▶ REQUIRED ACTION:
After locating the line that contains "(linux, ubuntu) with" in the data below, set down exactly that line and each one after it through the line that contains "a blueprint, to", and nothing more.

[Saved entries]

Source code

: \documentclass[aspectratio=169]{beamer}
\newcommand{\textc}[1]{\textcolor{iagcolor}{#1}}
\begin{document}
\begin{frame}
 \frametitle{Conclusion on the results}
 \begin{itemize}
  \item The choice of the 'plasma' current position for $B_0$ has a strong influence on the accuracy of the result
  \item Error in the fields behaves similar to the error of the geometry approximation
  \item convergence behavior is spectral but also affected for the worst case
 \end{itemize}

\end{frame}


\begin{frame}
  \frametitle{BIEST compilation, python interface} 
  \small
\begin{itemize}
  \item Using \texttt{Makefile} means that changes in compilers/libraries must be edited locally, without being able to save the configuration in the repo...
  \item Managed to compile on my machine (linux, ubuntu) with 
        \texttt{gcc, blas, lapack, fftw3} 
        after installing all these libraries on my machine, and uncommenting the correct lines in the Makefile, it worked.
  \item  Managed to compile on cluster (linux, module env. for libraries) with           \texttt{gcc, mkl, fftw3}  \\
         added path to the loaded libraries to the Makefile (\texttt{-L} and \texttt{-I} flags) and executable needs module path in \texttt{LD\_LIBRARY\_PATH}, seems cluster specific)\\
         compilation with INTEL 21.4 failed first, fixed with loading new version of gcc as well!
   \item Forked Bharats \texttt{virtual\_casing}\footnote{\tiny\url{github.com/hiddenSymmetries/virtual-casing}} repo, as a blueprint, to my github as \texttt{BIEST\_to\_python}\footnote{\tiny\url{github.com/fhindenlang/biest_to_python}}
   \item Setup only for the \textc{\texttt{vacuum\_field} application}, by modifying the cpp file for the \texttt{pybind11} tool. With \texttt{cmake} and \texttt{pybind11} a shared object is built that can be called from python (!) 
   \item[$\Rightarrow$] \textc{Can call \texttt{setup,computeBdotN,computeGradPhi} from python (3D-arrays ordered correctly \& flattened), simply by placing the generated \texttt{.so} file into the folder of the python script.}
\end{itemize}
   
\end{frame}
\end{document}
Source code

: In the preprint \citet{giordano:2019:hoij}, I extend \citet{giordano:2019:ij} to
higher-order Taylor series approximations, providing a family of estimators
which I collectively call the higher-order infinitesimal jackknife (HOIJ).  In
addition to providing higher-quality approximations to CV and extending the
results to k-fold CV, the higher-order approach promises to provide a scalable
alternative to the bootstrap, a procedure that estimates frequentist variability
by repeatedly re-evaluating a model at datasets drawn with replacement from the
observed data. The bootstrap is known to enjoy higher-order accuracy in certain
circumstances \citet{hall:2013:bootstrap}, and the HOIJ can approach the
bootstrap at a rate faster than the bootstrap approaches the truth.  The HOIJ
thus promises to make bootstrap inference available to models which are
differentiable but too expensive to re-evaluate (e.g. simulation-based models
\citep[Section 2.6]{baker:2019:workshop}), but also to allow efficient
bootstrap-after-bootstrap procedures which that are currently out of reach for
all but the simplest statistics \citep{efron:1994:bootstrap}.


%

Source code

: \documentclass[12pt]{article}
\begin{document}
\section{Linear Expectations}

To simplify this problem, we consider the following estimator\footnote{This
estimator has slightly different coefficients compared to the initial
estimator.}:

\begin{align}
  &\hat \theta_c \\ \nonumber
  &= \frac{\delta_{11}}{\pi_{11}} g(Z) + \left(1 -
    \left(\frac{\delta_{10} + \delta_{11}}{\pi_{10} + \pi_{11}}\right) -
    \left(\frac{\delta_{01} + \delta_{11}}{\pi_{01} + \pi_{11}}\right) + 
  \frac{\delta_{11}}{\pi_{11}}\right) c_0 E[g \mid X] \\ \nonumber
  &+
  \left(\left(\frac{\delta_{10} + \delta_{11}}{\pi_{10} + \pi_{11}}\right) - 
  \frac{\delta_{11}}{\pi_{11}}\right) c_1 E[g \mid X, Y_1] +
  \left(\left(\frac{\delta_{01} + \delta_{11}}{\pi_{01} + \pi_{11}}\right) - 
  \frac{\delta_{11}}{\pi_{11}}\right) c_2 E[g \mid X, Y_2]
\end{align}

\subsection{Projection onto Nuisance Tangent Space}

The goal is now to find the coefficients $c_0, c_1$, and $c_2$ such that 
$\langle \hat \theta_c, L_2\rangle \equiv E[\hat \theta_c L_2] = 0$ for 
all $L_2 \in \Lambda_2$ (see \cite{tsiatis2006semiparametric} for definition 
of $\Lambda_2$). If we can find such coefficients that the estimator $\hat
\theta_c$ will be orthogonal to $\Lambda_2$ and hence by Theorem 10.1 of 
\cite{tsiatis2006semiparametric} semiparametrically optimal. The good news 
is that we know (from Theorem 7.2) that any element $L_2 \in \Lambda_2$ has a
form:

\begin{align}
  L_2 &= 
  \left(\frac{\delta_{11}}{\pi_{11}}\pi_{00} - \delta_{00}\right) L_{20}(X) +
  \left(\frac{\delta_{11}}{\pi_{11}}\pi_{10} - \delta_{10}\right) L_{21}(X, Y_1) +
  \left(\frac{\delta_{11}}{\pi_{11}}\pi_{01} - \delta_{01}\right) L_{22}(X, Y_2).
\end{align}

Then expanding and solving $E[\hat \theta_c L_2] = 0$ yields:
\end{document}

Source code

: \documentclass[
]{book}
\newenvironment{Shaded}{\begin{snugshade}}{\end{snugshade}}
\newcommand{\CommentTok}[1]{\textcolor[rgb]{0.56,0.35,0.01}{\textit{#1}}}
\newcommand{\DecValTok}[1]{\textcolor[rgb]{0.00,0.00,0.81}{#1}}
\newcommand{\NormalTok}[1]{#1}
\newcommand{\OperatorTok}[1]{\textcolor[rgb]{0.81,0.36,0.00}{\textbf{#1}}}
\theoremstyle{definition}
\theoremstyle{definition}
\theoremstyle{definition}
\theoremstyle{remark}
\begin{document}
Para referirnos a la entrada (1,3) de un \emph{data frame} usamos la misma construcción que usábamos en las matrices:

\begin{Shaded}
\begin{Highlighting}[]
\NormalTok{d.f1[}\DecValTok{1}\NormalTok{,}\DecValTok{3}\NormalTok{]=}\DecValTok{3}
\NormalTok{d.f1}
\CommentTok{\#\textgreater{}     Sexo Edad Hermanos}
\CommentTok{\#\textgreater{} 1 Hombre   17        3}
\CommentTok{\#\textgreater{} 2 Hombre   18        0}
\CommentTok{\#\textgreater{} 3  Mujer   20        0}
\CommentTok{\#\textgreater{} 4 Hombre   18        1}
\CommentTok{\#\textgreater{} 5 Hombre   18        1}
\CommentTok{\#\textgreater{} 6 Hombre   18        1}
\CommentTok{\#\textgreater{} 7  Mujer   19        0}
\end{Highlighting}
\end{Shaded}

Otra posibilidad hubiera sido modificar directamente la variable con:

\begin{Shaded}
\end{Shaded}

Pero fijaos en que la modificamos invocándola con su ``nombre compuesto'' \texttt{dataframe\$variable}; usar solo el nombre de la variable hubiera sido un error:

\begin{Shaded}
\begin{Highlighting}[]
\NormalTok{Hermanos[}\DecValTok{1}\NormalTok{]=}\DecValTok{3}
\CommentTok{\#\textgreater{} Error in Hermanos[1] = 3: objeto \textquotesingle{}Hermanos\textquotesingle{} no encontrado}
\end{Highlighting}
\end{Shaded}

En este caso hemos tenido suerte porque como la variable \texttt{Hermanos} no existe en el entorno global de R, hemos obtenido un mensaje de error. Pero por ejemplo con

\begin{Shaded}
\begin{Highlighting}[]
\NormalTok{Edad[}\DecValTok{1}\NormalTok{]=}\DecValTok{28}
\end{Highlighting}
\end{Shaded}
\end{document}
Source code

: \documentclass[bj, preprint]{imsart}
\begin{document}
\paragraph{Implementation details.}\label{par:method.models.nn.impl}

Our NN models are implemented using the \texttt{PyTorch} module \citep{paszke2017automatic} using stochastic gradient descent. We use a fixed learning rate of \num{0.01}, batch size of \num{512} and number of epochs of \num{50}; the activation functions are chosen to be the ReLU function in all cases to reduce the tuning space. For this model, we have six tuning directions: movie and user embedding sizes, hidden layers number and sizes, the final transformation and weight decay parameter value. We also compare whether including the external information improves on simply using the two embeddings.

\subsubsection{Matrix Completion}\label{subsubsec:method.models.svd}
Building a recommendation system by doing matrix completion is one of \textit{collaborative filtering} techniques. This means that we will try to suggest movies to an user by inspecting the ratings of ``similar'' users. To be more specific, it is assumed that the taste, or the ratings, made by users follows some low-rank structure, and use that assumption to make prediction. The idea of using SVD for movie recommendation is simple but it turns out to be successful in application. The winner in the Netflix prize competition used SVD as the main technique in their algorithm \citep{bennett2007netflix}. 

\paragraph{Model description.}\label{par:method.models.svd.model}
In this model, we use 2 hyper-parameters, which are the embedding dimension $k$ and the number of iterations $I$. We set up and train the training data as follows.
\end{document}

▶ WRITTEN RESPONSE:
  \item Managed to compile on my machine (linux, ubuntu) with 
        \texttt{gcc, blas, lapack, fftw3} 
        after installing all these libraries on my machine, and uncommenting the correct lines in the Makefile, it worked.
  \item  Managed to compile on cluster (linux, module env. for libraries) with           \texttt{gcc, mkl, fftw3}  \\
         added path to the loaded libraries to the Makefile (\texttt{-L} and \texttt{-I} flags) and executable needs module path in \texttt{LD\_LIBRARY\_PATH}, seems cluster specific)\\
         compilation with INTEL 21.4 failed first, fixed with loading new version of gcc as well!
   \item Forked Bharats \texttt{virtual\_casing}\footnote{\tiny\url{github.com/hiddenSymmetries/virtual-casing}} repo, as a blueprint, to my github as \texttt{BIEST\_to\_python}\footnote{\tiny\url{github.com/fhindenlang/biest_to_python}}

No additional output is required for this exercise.